INIS MEÁIN 1973-2023 by Chris Rodmell
INIS MEÁIN 1973-2023 by Chris Rodmell
Chris Rodmell Inis Meáin 1973-2023.
Photographing 50 years apart, the book chronicles the culture and way of life on the island and how it has changed in half a century.
The second largest of the Aran Islands, Inis Meáin is situated across the mouth of Galway Bay on the West coast of Ireland. When Chris Rodmell arrived in 1973 the island was eagerly anticipating the arrival of electricity, the population of just over 300 people taken up with trades of fishing and cattle rearing. 50 years on, less has changed than might be expected. Fishing and cattle rearing are still a large part of the way of life, along with the Inis Meáin Knitting Company, founded in 1976, is the island’s largest employer producing Contemporary Irish knitwear.
" Such a beautiful book from the opening pages. The gentle, distinct sense of Ireland and the islands is there from the outset. No forced cliches nor traditional 'Irishism' in the mix. It seeps authentic Arran Island and rural Ireland in all its harshness and its beauty. The inclusion of text throughout the book, pulling back the viewer sharply to the context of island life, enhances the pictures in a way that makes you revisit the previous images again, just to reinforce to yourself the beauty is underpinned with challenge.

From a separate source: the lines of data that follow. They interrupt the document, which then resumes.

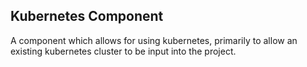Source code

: ## Kubernetes Component

A component which allows for using kubernetes, primarily to allow an existing kubernetes cluster to be input into the project.
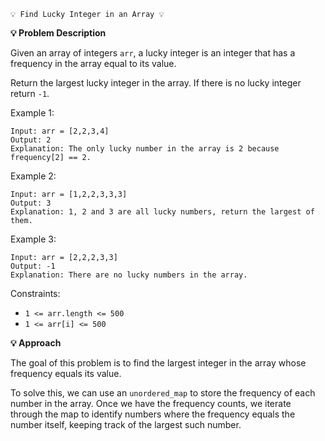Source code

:    💡 Find Lucky Integer in an Array 💡

**💡 Problem Description**

Given an array of integers `arr`, a lucky integer is an integer that has a frequency in the array equal to its value.

Return the largest lucky integer in the array. If there is no lucky integer return `-1`.

Example 1:

    Input: arr = [2,2,3,4]
    Output: 2
    Explanation: The only lucky number in the array is 2 because frequency[2] == 2.

Example 2:

    Input: arr = [1,2,2,3,3,3]
    Output: 3
    Explanation: 1, 2 and 3 are all lucky numbers, return the largest of them.

Example 3:

    Input: arr = [2,2,2,3,3]
    Output: -1
    Explanation: There are no lucky numbers in the array.

Constraints:

- `1 <= arr.length <= 500`
- `1 <= arr[i] <= 500`

**💡 Approach**

The goal of this problem is to find the largest integer in the array whose frequency equals its value.

To solve this, we can use an `unordered_map` to store the frequency of each number in the array. Once we have the frequency counts, we iterate through the map to identify numbers where the frequency equals the number itself, keeping track of the largest such number.



 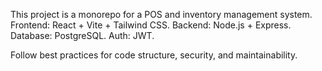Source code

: <!-- Use this file to provide workspace-specific custom instructions to Copilot. For more details, visit https://code.visualstudio.com/docs/copilot/copilot-customization#_use-a-githubcopilotinstructionsmd-file -->

This project is a monorepo for a POS and inventory management system. Frontend: React + Vite + Tailwind CSS. Backend: Node.js + Express. Database: PostgreSQL. Auth: JWT.

Follow best practices for code structure, security, and maintainability.
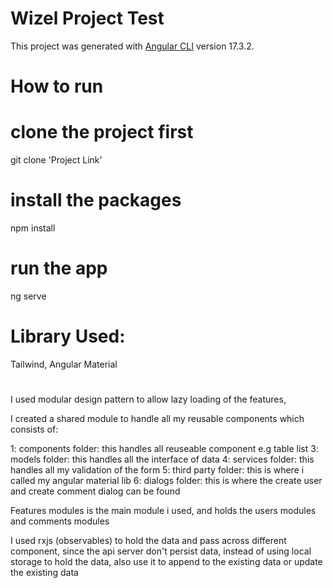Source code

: # Wizel Project Test

This project was generated with [Angular CLI](https://github.com/angular/angular-cli) version 17.3.2.

# How to run 

# clone the project first
git clone 'Project Link'

# install the packages
npm install 

# run the app
ng serve



# Library Used:

Tailwind,
Angular Material


# 

I used modular design pattern to allow lazy loading of the features,

I created a shared module to handle all my reusable components which consists of:

1: components folder: this handles all reuseable component e.g table list
3: models folder: this handles all the interface of data
4: services folder: this handles all my validation of the form
5: third party folder: this is where i called my angular material lib
6: dialogs folder: this is where the create user and create comment dialog can be found


Features modules is the main module i used, and holds the users modules and comments modules


I used rxjs (observables) to hold the data and pass across different component, since the api server don't persist data, instead of using local storage to hold the data, also use it to append to the existing data or update the existing data
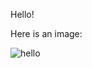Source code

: Hello!

Here is an image:

![hello](https://jolicode.com/media/original/2012/12/dotjs.jpg?source=md)
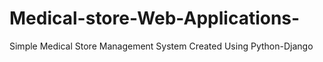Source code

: # Medical-store-Web-Applications-
Simple Medical Store Management System Created Using Python-Django

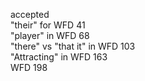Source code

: accepted  
"their" for WFD 41  
"player" in WFD 68  
"there" vs "that it" in WFD 103  
"Attracting" in WFD 163  
WFD 198  


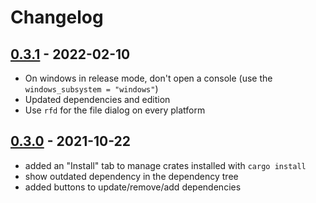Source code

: # Changelog

## [0.3.1] - 2022-02-10

 * On windows in release mode, don't open a console (use the `windows_subsystem = "windows"`)
 * Updated dependencies and edition
 * Use `rfd` for the file dialog on every platform

## [0.3.0] - 2021-10-22

 * added an "Install" tab to manage crates installed with `cargo install`
 * show outdated dependency in the dependency tree
 * added buttons to update/remove/add dependencies

[0.3.0]: https://github.com/slint-ui/cargo-ui/releases/tag/v0.3.0
[0.3.1]: https://github.com/slint-ui/cargo-ui/releases/tag/v0.3.1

This is a stunning set of pictures and one for all lovers of photography from Ireland” - Tracy Marshall
Rodmell first visited the island after winning a £250 award from Thames Television to film life in an “enclosed community living on one of the remote islands off Ireland or Scotland.” Setting off with a 16mm Bolex, tape recorder and a medium format Mamiya, Rodmell spent three weeks with the people of Inis Meáin and has maintained a lifelong admiration for the place and its culture. Rodmell revisited a number of times in the intervening years, and in 1996 began to rephotograph in earnest for what would become Inis Meáin 1973-2023
The book comprises two halves, the first containing the photographs from 1973 and a few stills from the 16mm film, the second reflecting back from our vantage point in 2023. Rodmell’s moving image background is evident in his approach to photography, weaving the narratives of everyday life together giving the viewer an immersive experience of island life across the decades. The book is interspersed throughout with interview excerpts from the 1973 film connecting the islanders through time.

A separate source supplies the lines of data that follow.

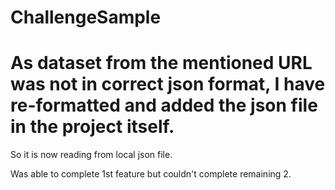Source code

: # ChallengeSample

# As dataset from the mentioned URL was not in correct json format, I have re-formatted and added the json file in the project itself. 
So it is now reading from local json file.

Was able to complete 1st feature but couldn't complete remaining 2.
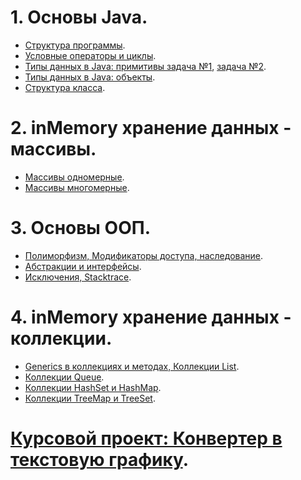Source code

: # 1. Основы Java.
- [Структура программы]().
- [Условные операторы и циклы]().
- [Типы данных в Java: примитивы задача №1](https://github.com/Rik137/HomeWork4), [задача №2](https://github.com/Rik137/HomeWork4a/tree/master).
- [Типы данных в Java: объекты]().
- [Структура класса]().
# 2. inMemory хранение данных - массивы.
- [Массивы одномерные](https://github.com/Rik137/HomeWork6/tree/master).
- [Массивы многомерные](https://github.com/Rik137/lesson8).
# 3. Основы ООП.
- [Полиморфизм, Модификаторы доступа, наследование]().
- [Абстракции и интерфейсы]().
- [Исключения, Stacktrace](https://github.com/Rik137/lesson12).
# 4. inMemory хранение данных - коллекции.
- [Generics в коллекциях и методах, Коллекции List]().
- [Коллекции Queue](https://github.com/Rik137/HomeWork12/tree/master).
- [Коллекции HashSet и HashMap]().
- [Коллекции TreeMap и TreeSet]().
# [Курсовой проект: Конвертер в текстовую графику]().


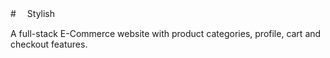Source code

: #　 Stylish

A full-stack E-Commerce website with product categories, profile, cart and checkout features.

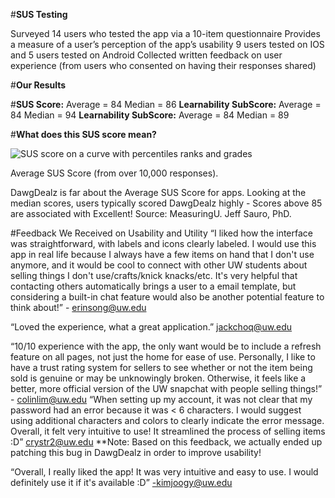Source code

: #**SUS Testing**

Surveyed 14 users who tested the app via a 10-item questionnaire 
Provides a measure of a user’s perception of the app’s usability 
9 users tested on IOS and 5 users tested on Android
Collected written feedback on user experience (from users who consented on having their responses shared)

#**Our Results**

#**SUS Score:**
Average = 84
Median = 86
**Learnability SubScore:**
Average = 84
Median = 94
**Learnability SubScore:**
Average = 84
Median = 89

#**What does this SUS score mean?**

![SUS score on a curve with percentiles ranks and grades](https://measuringu.com/wp-content/uploads/2018/09/SUS-score-on-a-curve-with-percentiles-ranks-and-grades.jpg)

Average SUS Score (from over 10,000 responses). 

DawgDealz is far about the Average SUS Score for apps.
Looking at the median scores, users typically scored DawgDealz highly - Scores above 85 are associated with Excellent!
Source: MeasuringU. Jeff Sauro, PhD.

#Feedback We Received on Usability and Utility
“I liked how the interface was straightforward, with labels and icons clearly labeled. I would use this app in real life because I always have a few items on hand that I don't use anymore, and it would be cool to connect with other UW students about selling things I don't use/crafts/knick knacks/etc. It's very helpful that contacting others automatically brings a user to a email template, but considering a built-in chat feature would also be another potential feature to think about!” - erinsong@uw.edu

“Loved the experience, what a great application.” jackchoq@uw.edu 

“10/10 experience with the app, the only want would be to include a refresh feature on all pages, not just the home for ease of use. Personally, I like to have a trust rating system for sellers to see whether or not the item being sold is genuine or may be unknowingly broken. Otherwise, it feels like a better, more official version of the UW snapchat with people selling things!” - colinlim@uw.edu
“When setting up my account, it was not clear that my password had an error because it was < 6 characters. I would suggest using additional characters and colors to clearly indicate the error message. Overall, it felt very intuitive to use! It streamlined the process of selling items :D” crystr2@uw.edu **Note: Based on this feedback, we actually ended up patching this bug in DawgDealz in order to improve usability!

“Overall, I really liked the app! It was very intuitive and easy to use. I would definitely use it if it's available :D” -kimjoogy@uw.edu 

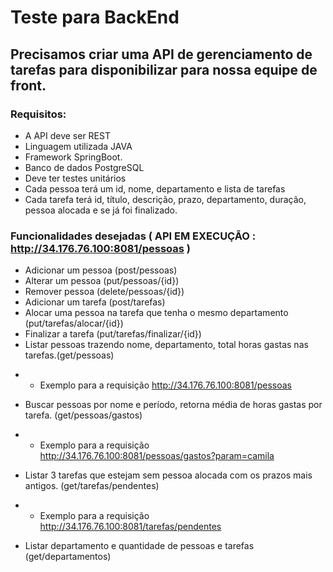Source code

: # Teste para BackEnd
## Precisamos criar uma API de gerenciamento de tarefas para disponibilizar para nossa equipe de front.

### Requisitos:

- A API deve ser REST
- Linguagem utilizada JAVA
- Framework SpringBoot.
- Banco de dados PostgreSQL
- Deve ter testes unitários
- Cada pessoa terá um id, nome, departamento e  lista de tarefas
- Cada tarefa terá id, título, descrição, prazo, departamento, duração, pessoa alocada e se já foi finalizado.

### Funcionalidades desejadas ( API EM EXECUÇÃO : http://34.176.76.100:8081/pessoas )

- Adicionar um pessoa (post/pessoas)
- Alterar um pessoa (put/pessoas/{id})
- Remover pessoa (delete/pessoas/{id})
- Adicionar um tarefa (post/tarefas)
- Alocar uma pessoa na tarefa que tenha o mesmo departamento (put/tarefas/alocar/{id})
- Finalizar a tarefa (put/tarefas/finalizar/{id})
- Listar pessoas trazendo nome, departamento, total horas gastas nas tarefas.(get/pessoas)
* * Exemplo para a requisição  http://34.176.76.100:8081/pessoas
- Buscar pessoas por nome e período, retorna média de horas gastas por tarefa. (get/pessoas/gastos)
* * Exemplo para a requisição  http://34.176.76.100:8081/pessoas/gastos?param=camila
- Listar 3 tarefas que estejam sem pessoa alocada com os prazos mais antigos. (get/tarefas/pendentes)
* * Exemplo para a requisição http://34.176.76.100:8081/tarefas/pendentes
- Listar departamento e quantidade de pessoas e tarefas (get/departamentos)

"amazing to see" - Martin Parr
A foreword is contributed by Tarlach de Blácam, founder of the Inis Meáin Knitting Company, who also moved to the island in 1973 and a reflective essay by schoolteacher Róisín Conneely who was born and raised on the island. The text is presented in both Gaelic and English; the Aran islands boast one of the highest concentrations of Gaelic speakers anywhere in the world with many residents still speaking it as their primary tongue. The preservation of the language is bound together with the preservation of island traditions and these texts provide important context for Rodmell’s work and his place within the island’s community.
Inis Meáin 1973-2023 is published in a first edition of 400 and including a special edition of 30 copies with two 10x8” signed and limited Giclée prints available for pre-order exclusively from RRB Photobooks. The book is designed and edited by Jotte Studio.
Chris Rodmell was born in Surrey. He studied film and television production at the West Surrey College of Art & Design. He was awarded a Thames Television bursary in his penultimate year and travelled to Inis Meáin to make a documentary film and produce a photographic essay. The film was shown by the BBC in the series ‘The First Picture Show’ . On graduating, he joined the BBC as a film trainee. He has since had a successful almost 50 year career in the film and tv industry in the UK. Throughout his career he has always continued to work on his personal photographic projects.His photography has been published and exhibited world wide.